Hey Bob,I get mine from Marmora shoprite in the Goya section.I get my blackeyed peas in the section that has Jack Rabbit brand because they are a bit cheaper for the same thing.It's odd but they are in two different aisles for some reason.If they don't carry it I would think they could order it for you if they have them in the other stores. Split peas won't work.If you can't find them I could probably bring you some at frogday,but I'd need to know a bit before hand as I'm working a short week next week so I can prepare and the shoprite in question is near my job.


----------



## Dendrobait (May 29, 2005)

I'm sure split peas would work just fine too.


----------



## oddlot (Jun 28, 2010)

Negative,they will not work! there is not enough room for them to grow inside.Tried it.Sorry.


----------



## Dendrobait (May 29, 2005)

Good to know! Do the grubs end up falling out of the peas?


----------



## radiata (Jul 24, 2010)

oddlot said:


> Hey Bob,I get mine from Marmora shoprite in the Goya section.I get my blackeyed peas in the section that has Jack Rabbit brand because they are a bit cheaper for the same thing.It's odd but they are in two different aisles for some reason.If they don't carry it I would think they could order it for you if they have them in the other stores. Split peas won't work.If you can't find them I could probably bring you some at frogday,but I'd need to know a bit before hand as I'm working a short week next week so I can prepare and the shoprite in question is near my job.


Lou,

I'm giving up on my whole pea search - I may try on-line. So far I've tried three Shop Rites, one Whole Food, one Kings and one Food Town. Must be a north-south thing, where the only thing dried peas are used for in northern NJ is split pea soup, whereas the people in southern NJ have a more varied cuisine.
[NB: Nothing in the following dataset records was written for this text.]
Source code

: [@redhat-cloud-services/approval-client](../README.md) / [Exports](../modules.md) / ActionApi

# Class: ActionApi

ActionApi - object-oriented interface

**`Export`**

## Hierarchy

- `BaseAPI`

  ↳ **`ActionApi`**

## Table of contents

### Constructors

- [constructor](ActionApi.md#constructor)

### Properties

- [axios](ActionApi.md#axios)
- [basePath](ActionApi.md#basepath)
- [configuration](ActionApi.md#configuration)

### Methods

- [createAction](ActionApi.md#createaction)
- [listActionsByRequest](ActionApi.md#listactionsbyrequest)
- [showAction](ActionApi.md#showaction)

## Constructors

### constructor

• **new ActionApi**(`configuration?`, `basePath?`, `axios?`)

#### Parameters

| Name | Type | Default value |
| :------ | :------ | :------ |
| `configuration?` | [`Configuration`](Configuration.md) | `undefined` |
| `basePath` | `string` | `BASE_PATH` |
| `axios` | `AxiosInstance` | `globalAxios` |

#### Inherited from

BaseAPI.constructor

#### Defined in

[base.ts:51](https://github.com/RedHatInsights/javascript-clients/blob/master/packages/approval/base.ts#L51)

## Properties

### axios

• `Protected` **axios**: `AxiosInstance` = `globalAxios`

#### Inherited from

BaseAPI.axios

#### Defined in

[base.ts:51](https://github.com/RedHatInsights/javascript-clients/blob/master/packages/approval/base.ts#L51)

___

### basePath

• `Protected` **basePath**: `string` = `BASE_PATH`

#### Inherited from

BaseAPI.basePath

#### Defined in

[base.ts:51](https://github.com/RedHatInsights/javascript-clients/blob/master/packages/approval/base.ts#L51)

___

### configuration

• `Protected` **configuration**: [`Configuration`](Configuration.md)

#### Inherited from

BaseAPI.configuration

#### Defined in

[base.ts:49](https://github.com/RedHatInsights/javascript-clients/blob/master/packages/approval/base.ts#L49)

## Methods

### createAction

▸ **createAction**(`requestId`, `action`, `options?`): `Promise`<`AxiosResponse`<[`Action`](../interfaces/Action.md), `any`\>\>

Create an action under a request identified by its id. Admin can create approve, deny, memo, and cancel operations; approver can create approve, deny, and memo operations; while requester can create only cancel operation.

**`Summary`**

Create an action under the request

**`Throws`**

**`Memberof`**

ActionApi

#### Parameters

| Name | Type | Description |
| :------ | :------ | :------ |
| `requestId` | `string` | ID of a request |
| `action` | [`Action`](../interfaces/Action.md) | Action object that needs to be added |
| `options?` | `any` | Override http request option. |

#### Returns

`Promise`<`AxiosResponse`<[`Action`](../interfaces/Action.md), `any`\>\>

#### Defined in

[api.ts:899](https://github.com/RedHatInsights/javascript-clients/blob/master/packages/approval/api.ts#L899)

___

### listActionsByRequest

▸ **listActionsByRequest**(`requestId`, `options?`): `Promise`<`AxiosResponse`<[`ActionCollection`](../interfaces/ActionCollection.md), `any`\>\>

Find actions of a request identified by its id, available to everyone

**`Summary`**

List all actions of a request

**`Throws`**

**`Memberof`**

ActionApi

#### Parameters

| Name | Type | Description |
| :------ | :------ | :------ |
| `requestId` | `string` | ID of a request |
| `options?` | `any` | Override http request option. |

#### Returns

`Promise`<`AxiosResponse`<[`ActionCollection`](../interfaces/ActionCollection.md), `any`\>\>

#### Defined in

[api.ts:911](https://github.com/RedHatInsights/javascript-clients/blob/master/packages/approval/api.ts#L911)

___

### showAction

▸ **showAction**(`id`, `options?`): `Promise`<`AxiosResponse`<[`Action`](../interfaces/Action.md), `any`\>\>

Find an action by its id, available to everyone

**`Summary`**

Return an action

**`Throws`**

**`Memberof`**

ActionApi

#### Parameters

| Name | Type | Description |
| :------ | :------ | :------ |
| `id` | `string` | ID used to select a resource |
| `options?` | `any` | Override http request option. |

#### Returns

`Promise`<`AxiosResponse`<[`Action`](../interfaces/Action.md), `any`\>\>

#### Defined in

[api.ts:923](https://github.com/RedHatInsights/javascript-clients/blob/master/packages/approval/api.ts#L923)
Thanks for the offer to bring some to Frog Day, but don't bother. You don't want to be my only source for them!

Thanks again,
Bob


----------



## Pumilo (Sep 4, 2010)

radiata said:


> Lou,
> 
> I'm giving up on my whole pea search - I may try on-line. So far I've tried three Shop Rites, one Whole Food, one Kings and one Food Town. Must be a north-south thing, where the only thing dried peas are used for in northern NJ is split pea soup, whereas the people in southern NJ have a more varied cuisine.
> 
> ...


I don't know from what culture this arose, but it is supposed to be good luck to eat black eyed peas on New Years Day. As such, many supermarkets will carry black eyed peas around New Years Day, even though they don't carry them the rest of the year. I discussed this with a manager at Safeway last year. I was baffled that customer after customer was frantically looking for black eyed peas and she explained it to me.
Doesn't help you much now, but you might be able to stock up in a couple of months.


----------



## Peasey (Aug 28, 2013)

radiata said:


> Lou,
> 
> I'm giving up on my whole pea search - I may try on-line. So far I've tried three Shop Rites, one Whole Food, one Kings and one Food Town. Must be a north-south thing, where the only thing dried peas are used for in northern NJ is split pea soup, whereas the people in southern NJ have a more varied cuisine.
> 
> ...


I'm really surprised that you can't get them in NJ. Have you looked at the dry beans section? You'll just have to rehydrate them.


----------